Saturday, February 13th, 2010...1:48 am
The Weekend: Bands to Check Out
What we used to call popular music has splintered into so many fragmented markets that it’s easy for good bands to fail, and for you and me to miss good music. There’s no Top 40 radio anymore, Virginia. So in the spirit of calling out some good music to people with open (or at least not convex) minds – music you are likely to have missed if you listen to this kind of music – I want to mention a few good things.
The Silver Brazilians. If you listen to Little Steven’s Underground Garage (Channel 59 on XM Radio), the latest “coolest song in the world” is “Kate Winslet” by The Silver Brazilians. A rockin’ little number I want my jockey to play, “Kate Winslet” sounds amazingly like John Lennon singing “Dizzy Miss Lizzy,” so much so that Larry Williams, if he is alive, should probably sue for royalties. (Larry ripped off Little Richard’s “Good Golly Miss Molly” so maybe no one in rock and roll has clean hands.) The punch line here is that the singer of the Brazilians’ song favors Kate’s look when she is more, not less, Rubenesque.
Trashy Garage Rock. Listening to The Brazilians reminded me how much I like cheesy garage and psychedelic rock from any era, but particularly the 60s. There are numerous collections of this stuff, some better than others. Most contain bands you never heard of, and most of them really rock. I commend to you The Trash Box (2004), 5 CDs that partially compile the Pebbles series of garage rock releases. Last year, Sundazed Records released the 2-CD 2131 South Michigan Avenue: ’60s Garage & Psychedelia from U.S.A. and Destination Records, a play on 2121 South Michigan Avenue, the home of R&B giant Chess Records (Bo Diddley, Chuck Berry, etc.). The 2131 set features Chicago bands and is great. For a nastier, funkier vibe, get Back From the Grave, Volumes 1 and 2, featuring a wider sampling of garage rock that is fun and a bit more in your face. Unlike Sundazed, Crypt Records, the people who put together BFTG, simply converted scratchy old 45 rpms to disc, and frankly, I love the awful sound. It’s just like it should be.
Trashy Garage/Psychedelic Rock. In the category, “greatest Texas blues-psychedelic bands of the 60s,” we find The 13th Floor Elevators and their lead singer Roky Erickson, whose “You’re Gonna Miss Me” is widely anthologized. Last spring their label, International Artists Records, released an amazing 10-CD box set of the Elevators, complete with massive 4-color book on the band and its recording sessions. Only 4000 copies of Sign of the 3-Eyed Men were produced, of which I have #3356 or so, and it’s completely sold out. The Elevators were hugely influential despite (or maybe because of) the huge quantities of LSD they were supposed to have consumed. I understand that the individual discs on this box will be released separately, so if you are intellectually curious, look for them.
Tegan & Sara. I am definitely not part of their target demographic, but ever since Little Steven put “Walking with A Ghost” by Tegan & Sara on one his compilation albums (the White Stripes covered “Ghost” as well, though the original is way better), I have been a huge fan of these twin girls from Canada. Their best albums are Jealousy, The Con (featuring “Back In Your Head,” a song you can’t get out of your head) and the new one, Sainthood. Infectious. The singers’ voices can take a little getting used to, and I recommend making the effort.
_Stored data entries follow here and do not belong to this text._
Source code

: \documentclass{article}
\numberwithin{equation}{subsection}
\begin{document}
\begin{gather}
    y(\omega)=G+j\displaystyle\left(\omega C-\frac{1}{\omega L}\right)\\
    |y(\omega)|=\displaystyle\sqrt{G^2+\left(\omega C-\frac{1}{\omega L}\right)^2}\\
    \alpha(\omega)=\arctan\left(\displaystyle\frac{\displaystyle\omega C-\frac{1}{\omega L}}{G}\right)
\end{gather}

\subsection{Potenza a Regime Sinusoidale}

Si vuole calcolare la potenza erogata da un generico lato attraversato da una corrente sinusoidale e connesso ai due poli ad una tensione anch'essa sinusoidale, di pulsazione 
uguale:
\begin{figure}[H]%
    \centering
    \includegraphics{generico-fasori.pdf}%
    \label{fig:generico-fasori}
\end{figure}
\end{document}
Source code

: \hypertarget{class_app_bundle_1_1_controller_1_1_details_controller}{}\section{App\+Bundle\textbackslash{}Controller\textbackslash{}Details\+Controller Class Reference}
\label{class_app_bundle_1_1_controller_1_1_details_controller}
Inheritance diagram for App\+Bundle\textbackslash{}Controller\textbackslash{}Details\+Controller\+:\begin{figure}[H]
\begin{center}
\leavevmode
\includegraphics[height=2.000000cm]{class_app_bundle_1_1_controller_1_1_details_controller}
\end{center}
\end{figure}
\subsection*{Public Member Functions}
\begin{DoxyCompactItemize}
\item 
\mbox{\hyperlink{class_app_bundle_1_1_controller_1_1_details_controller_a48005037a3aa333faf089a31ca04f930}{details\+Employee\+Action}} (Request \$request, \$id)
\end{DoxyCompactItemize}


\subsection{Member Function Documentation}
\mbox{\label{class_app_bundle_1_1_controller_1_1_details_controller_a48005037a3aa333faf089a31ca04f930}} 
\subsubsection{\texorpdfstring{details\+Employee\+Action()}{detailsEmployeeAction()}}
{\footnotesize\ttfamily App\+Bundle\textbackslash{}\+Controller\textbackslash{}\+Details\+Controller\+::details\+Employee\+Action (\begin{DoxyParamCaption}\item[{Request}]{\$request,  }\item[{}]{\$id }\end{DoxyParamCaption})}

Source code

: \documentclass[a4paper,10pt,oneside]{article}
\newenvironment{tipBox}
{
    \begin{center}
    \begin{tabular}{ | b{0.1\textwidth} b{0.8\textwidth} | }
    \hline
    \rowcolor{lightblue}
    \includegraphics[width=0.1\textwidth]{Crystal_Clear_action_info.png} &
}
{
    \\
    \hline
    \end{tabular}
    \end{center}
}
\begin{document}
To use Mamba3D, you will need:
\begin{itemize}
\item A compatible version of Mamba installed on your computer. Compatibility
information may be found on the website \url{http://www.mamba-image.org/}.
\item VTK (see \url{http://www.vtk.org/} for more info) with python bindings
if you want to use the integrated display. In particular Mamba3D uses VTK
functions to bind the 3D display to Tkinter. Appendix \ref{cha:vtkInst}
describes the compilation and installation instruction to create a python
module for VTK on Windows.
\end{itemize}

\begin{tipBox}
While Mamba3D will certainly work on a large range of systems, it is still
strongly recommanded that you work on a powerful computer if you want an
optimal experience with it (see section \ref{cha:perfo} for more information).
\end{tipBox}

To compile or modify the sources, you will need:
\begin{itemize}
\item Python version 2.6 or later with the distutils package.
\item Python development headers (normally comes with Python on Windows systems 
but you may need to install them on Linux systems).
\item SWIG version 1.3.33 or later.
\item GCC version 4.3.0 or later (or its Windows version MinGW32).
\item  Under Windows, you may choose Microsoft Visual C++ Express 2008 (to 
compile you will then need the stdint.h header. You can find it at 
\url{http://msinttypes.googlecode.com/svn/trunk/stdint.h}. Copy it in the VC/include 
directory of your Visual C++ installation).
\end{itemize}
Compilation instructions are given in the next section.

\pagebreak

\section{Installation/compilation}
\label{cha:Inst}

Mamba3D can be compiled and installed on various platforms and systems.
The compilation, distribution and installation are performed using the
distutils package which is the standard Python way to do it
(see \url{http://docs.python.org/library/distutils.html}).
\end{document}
Little Axe. And finally, one of my favorites is a musician who calls himself Little Axe. Born in Ohio as Bernard Alexander in 1949, the musician changed his name to Skip McDonald somewhere along the way, and in the 70s was in the house band for Sugarhill Records, backing Grandmaster Flash (“The Message” and “White Lines (Don’t Do It)”) at the dawn of the age of rap. (If you don’t know the original Grandmaster Flash sides, or hip-hop inventor Afrika Bambaataa’s “Planet Rock,” you have not completed your liberal arts education.) McDonald has gone on to a career of his own, calling himself Little Axe and playing most of the instruments on The Wolf That House Built, a fabulous record that is part house, part dub, part blues – I am sure the record stores had no idea where to put this guy’s stuff so that people could find it. But it’s great, especially “Never Turn Back, Parts 1 and 2.” Incidentally, the Wolf in the title is Howlin’, as in Chester Burnett.